Antiferromagnetic materials allow for processing at terahertz speeds

(Nanowerk News) Data hurtle down fiber-optic cables at frequencies of several terahertz. As soon as the data arrive on a PC or television, this speed must be throttled to match the data processing speed of the device components, which currently is in the range of a few hundred gigahertz only. Researchers at Johannes Gutenberg University Mainz (JGU) have now developed a technology that can process the data up to hundred times faster and thus close the gap between the transport and processing speeds.
Spellbound fans are glued to the screen. Yes, this could be a goal for the German national team … Oh no! Just past the post! Selected World Cup games were shown in razor-sharp clarity in ultra high definition (UHD) on domestic TV sets. For most of the time at least. Unfortunately, it is often the case that either the bandwidth of the transmission media cannot keep up with the data flow or the data simply cannot be processed fast enough. Then the picture judders or the high resolution has to be temporarily scaled down, and soccer fans have to make do with lower resolution images.
But very soon such low bandwidths could be a thing of the past.

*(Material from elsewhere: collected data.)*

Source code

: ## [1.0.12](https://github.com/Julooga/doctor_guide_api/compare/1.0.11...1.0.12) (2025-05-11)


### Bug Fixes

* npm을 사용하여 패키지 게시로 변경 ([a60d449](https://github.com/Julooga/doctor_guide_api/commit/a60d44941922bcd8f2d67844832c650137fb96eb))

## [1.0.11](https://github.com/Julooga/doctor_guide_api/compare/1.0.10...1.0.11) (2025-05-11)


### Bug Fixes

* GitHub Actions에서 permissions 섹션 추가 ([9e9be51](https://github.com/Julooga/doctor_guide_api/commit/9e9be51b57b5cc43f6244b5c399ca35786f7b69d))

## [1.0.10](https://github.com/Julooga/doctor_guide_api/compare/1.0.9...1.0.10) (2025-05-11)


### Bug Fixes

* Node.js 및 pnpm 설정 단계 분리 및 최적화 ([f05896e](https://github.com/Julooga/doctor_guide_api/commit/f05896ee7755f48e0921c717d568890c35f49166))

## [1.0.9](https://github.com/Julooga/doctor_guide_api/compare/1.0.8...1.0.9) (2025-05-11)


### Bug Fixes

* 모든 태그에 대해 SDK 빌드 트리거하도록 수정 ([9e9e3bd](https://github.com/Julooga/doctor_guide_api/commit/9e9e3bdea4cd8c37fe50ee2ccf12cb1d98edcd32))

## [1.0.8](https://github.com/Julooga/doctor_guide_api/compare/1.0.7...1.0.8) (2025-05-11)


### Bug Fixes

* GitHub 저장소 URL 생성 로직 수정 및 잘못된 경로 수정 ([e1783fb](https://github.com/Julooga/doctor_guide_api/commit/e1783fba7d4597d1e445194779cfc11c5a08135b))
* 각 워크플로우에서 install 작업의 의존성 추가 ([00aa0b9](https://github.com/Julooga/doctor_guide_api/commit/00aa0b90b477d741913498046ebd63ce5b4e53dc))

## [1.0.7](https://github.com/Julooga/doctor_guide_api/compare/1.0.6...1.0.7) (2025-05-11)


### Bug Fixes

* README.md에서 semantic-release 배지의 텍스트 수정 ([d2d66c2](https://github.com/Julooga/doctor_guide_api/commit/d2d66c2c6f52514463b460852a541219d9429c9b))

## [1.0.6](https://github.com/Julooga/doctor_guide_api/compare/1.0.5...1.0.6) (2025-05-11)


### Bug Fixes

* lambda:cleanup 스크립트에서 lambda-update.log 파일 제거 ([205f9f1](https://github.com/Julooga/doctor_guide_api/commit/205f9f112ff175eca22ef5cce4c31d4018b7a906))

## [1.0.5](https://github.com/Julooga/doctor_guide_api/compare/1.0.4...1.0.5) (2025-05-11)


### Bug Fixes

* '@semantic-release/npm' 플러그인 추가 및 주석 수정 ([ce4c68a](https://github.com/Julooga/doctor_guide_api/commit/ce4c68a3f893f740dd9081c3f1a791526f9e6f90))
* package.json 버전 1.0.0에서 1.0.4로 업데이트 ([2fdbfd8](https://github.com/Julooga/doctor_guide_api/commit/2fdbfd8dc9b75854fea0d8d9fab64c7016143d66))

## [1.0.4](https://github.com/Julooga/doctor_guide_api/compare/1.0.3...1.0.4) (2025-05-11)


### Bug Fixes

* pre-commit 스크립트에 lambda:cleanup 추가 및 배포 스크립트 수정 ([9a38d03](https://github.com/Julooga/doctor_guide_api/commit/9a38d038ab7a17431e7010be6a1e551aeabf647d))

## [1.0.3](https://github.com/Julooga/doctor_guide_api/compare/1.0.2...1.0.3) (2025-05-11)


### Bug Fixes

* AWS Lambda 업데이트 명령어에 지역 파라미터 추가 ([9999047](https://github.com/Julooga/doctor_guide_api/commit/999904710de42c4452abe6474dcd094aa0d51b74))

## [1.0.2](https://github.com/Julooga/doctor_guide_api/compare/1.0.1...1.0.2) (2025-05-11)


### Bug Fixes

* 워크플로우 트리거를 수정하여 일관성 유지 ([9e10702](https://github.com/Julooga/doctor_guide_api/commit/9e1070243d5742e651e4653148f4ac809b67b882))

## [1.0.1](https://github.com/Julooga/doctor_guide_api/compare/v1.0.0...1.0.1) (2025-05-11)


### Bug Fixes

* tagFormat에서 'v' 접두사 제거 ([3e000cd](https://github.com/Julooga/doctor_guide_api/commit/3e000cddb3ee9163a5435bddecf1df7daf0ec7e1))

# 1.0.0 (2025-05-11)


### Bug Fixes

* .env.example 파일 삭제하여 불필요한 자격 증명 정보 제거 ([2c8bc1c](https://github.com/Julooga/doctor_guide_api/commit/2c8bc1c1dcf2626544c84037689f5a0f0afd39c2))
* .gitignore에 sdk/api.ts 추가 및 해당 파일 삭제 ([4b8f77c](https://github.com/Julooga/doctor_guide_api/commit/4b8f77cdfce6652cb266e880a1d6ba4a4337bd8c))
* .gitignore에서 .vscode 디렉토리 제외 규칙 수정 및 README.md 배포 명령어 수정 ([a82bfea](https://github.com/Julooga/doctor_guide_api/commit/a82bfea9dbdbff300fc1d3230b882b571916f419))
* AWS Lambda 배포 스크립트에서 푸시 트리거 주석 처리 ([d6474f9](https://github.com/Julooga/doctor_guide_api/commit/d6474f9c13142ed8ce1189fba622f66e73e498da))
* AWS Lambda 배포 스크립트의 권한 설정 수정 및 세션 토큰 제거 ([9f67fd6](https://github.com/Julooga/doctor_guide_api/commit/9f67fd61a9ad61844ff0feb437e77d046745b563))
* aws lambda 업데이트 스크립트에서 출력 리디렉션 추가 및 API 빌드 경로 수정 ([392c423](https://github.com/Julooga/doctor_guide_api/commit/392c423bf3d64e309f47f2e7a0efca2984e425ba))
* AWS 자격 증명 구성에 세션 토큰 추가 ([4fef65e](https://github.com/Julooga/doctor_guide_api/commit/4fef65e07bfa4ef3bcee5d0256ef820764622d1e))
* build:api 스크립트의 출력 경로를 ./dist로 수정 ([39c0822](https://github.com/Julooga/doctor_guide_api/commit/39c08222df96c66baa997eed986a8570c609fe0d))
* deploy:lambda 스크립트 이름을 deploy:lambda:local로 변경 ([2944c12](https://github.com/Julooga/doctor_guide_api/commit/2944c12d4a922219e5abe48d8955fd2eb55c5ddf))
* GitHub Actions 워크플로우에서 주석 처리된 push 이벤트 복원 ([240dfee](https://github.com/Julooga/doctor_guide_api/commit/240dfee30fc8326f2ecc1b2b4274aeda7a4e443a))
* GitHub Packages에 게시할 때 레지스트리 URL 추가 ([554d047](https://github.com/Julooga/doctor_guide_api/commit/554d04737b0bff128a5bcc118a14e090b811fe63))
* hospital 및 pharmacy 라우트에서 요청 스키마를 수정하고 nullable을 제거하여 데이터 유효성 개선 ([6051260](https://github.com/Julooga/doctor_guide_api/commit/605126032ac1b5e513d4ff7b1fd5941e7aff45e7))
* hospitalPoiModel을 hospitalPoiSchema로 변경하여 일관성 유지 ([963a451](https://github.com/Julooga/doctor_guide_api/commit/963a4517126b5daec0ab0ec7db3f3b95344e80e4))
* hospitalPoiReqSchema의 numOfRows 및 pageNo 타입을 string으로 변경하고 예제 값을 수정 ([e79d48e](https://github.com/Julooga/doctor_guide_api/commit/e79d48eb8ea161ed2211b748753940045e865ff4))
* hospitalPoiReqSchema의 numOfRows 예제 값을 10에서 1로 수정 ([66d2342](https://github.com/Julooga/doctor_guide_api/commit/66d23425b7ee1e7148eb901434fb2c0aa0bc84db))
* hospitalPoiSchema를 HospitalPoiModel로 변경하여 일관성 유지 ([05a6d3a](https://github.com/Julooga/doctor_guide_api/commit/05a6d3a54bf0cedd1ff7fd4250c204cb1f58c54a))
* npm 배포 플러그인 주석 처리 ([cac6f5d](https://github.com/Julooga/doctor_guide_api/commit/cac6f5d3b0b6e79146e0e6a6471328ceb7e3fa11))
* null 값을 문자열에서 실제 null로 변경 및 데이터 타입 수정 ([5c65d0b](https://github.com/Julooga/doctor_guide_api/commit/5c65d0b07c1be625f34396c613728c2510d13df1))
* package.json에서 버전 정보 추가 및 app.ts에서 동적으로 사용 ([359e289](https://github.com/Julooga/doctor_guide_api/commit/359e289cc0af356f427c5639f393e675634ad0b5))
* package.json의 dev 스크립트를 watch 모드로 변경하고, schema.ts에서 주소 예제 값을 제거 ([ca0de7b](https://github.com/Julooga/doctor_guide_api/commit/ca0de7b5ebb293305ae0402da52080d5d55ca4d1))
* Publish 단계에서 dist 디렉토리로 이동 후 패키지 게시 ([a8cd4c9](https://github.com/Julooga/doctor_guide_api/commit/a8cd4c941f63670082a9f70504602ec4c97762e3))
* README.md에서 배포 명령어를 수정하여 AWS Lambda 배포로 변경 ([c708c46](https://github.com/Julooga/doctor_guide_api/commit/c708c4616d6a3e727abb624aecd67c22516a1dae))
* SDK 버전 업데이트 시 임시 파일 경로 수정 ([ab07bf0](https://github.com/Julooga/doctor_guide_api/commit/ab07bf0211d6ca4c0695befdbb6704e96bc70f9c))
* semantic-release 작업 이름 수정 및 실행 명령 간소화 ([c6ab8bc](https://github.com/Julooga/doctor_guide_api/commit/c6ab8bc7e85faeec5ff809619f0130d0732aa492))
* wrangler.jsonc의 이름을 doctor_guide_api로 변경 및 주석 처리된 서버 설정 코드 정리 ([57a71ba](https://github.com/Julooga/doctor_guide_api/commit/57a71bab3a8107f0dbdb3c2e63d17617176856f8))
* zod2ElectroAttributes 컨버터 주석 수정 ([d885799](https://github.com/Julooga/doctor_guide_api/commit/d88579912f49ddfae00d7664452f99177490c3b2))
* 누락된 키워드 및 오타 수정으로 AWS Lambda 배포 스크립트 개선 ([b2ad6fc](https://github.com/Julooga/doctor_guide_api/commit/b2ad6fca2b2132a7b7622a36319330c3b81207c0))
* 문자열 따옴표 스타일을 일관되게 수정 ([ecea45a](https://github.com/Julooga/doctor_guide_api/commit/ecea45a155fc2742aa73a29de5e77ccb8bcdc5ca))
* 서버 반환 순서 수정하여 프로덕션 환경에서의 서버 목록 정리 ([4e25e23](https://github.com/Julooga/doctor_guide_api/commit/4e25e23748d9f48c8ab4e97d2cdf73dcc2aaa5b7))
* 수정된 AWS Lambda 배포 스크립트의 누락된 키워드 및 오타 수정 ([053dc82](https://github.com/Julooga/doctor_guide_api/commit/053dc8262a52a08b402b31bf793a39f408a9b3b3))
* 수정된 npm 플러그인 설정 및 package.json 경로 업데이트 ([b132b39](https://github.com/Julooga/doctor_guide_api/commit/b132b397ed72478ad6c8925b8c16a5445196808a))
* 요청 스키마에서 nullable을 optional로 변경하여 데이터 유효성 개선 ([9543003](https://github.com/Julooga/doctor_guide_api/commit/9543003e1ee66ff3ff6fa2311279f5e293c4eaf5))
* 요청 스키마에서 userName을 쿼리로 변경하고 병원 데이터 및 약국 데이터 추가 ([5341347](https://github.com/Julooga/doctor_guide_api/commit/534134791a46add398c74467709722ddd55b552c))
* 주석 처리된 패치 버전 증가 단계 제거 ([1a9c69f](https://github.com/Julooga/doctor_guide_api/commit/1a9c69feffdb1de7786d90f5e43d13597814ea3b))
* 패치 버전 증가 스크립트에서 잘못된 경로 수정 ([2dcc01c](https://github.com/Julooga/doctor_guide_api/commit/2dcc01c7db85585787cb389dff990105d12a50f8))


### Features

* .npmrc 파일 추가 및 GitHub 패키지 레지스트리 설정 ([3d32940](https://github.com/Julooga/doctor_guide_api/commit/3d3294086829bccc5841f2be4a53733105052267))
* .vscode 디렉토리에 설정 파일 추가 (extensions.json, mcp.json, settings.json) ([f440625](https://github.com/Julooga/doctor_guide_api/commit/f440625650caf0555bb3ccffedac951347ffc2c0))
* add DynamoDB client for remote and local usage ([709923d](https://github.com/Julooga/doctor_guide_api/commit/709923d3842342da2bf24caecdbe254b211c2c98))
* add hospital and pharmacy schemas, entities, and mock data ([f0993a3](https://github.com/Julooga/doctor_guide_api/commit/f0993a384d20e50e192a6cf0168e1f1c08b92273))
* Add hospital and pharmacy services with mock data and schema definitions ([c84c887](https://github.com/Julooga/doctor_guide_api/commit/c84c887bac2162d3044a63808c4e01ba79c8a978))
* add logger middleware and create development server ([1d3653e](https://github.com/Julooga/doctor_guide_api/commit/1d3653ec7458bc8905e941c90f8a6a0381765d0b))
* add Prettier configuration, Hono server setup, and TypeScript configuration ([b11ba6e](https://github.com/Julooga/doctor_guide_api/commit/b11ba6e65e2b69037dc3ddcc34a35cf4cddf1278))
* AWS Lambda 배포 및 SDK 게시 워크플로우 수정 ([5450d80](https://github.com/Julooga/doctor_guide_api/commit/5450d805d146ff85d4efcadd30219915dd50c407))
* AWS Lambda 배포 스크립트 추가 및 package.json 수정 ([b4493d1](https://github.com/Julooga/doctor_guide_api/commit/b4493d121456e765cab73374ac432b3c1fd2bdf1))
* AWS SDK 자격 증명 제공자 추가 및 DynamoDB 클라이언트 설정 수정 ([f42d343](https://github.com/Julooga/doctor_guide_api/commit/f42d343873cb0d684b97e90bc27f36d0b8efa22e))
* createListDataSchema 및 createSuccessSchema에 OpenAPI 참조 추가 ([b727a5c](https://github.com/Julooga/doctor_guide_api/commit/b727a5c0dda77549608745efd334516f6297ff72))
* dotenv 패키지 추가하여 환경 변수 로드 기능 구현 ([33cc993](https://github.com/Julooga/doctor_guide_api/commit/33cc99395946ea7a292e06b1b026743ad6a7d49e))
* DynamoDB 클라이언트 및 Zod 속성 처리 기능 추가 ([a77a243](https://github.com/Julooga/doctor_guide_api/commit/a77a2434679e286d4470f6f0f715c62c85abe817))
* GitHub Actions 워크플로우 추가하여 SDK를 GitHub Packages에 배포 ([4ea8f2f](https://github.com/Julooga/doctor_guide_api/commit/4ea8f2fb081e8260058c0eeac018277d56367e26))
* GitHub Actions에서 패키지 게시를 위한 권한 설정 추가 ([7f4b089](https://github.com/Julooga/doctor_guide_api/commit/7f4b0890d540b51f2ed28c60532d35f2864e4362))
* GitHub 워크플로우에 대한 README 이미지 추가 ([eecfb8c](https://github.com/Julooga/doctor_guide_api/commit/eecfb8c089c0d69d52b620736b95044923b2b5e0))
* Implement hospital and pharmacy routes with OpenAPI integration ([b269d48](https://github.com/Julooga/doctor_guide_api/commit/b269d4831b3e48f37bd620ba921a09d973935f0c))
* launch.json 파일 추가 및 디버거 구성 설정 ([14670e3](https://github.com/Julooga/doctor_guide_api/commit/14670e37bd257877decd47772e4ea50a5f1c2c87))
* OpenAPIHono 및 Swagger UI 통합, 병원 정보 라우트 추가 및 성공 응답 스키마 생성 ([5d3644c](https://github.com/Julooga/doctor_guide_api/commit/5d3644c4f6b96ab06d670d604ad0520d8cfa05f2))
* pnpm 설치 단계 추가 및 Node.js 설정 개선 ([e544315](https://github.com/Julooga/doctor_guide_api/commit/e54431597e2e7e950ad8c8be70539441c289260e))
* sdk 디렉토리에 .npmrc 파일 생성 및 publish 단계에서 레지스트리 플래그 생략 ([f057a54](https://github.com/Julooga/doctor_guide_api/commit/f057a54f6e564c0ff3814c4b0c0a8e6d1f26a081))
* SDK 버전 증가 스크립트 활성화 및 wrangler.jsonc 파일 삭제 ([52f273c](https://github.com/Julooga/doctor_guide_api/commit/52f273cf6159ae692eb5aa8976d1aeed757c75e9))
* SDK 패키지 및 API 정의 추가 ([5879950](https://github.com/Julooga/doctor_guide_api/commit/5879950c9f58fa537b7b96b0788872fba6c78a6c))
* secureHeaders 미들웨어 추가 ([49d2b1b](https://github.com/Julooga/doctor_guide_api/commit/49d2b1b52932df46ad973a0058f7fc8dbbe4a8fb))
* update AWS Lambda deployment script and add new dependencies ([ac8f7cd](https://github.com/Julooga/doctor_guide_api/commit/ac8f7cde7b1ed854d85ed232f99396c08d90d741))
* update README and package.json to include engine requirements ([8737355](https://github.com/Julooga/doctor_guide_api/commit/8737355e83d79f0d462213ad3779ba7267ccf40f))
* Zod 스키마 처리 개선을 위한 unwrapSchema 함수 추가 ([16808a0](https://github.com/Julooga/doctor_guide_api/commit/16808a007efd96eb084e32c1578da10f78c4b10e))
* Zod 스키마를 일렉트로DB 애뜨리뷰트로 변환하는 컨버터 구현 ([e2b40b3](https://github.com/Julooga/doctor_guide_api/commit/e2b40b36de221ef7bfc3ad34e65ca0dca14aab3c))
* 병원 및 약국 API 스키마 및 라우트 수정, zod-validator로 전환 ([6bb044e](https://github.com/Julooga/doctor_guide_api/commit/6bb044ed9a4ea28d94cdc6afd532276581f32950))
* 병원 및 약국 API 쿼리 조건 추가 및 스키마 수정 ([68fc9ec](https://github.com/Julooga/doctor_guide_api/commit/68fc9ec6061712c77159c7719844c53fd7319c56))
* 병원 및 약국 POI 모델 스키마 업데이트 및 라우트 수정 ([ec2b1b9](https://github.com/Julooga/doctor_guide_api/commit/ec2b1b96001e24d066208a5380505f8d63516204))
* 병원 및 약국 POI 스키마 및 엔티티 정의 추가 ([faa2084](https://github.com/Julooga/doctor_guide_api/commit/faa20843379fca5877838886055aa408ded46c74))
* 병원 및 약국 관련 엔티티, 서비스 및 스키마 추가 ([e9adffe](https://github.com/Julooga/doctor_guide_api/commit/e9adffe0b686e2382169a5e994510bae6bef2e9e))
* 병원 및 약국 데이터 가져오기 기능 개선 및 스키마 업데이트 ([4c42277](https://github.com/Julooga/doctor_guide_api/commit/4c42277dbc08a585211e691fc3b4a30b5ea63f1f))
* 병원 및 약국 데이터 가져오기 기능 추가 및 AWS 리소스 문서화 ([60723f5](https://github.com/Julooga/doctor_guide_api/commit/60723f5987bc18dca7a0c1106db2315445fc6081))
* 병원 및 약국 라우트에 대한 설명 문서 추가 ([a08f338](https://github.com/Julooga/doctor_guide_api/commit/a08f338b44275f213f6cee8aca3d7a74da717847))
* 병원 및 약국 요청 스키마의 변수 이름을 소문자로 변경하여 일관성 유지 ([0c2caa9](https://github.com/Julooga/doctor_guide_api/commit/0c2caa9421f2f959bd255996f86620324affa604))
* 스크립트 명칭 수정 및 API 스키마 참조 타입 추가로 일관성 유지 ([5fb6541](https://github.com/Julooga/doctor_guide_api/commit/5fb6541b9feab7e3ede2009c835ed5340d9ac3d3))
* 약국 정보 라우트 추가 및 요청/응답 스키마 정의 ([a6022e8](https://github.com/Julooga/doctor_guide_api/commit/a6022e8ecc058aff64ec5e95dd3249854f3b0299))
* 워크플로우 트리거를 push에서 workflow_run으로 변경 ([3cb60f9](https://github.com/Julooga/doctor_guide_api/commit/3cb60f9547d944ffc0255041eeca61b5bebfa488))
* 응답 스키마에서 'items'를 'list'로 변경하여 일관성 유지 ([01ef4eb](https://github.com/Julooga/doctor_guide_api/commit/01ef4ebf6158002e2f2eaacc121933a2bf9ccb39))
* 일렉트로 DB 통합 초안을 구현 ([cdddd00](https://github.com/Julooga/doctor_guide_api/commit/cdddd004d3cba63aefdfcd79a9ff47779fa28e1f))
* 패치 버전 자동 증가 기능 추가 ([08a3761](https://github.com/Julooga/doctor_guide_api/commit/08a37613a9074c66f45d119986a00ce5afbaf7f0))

Researchers at the Czech Academy of Sciences together with their colleagues at Mainz University have discovered a way to dramatically increase data processing rates by around one hundred times up to terahertz speeds (Physical Review Letters, "Relativistic Néel-Order Fields Induced by Electrical Current in Antiferromagnets" and Science Advances, "Terahertz electrical writing speed in an antiferromagnetic memory").

Ferromagnetic and antiferromagnetic memory

In general, data memory and storage rely on the use of ferromagnetic materials. However, these are associated with two drawbacks. Firstly, the areal density and, thus, the storage capacity of these materials is restricted as they necessarily reach natural limits. This is because each bit of information is stored in a kind of tiny bar magnet, each of which represents a 0 or a 1 depending on its alignment. But if these bar magnets are placed too close together, they begin to influence each other.
The second problem is that there are also restrictions on the speeds with which data can be written to this type of storage medium. It is not possible to go faster than gigahertz rates. Otherwise it would require immense energy.
But this is not the case with antiferromagnetic memories. They can be written to at a much higher density because in these the bar magnets are always aligned alternately and so have no effect on each other. This means they can store considerably more data. And they allow much faster writing speeds.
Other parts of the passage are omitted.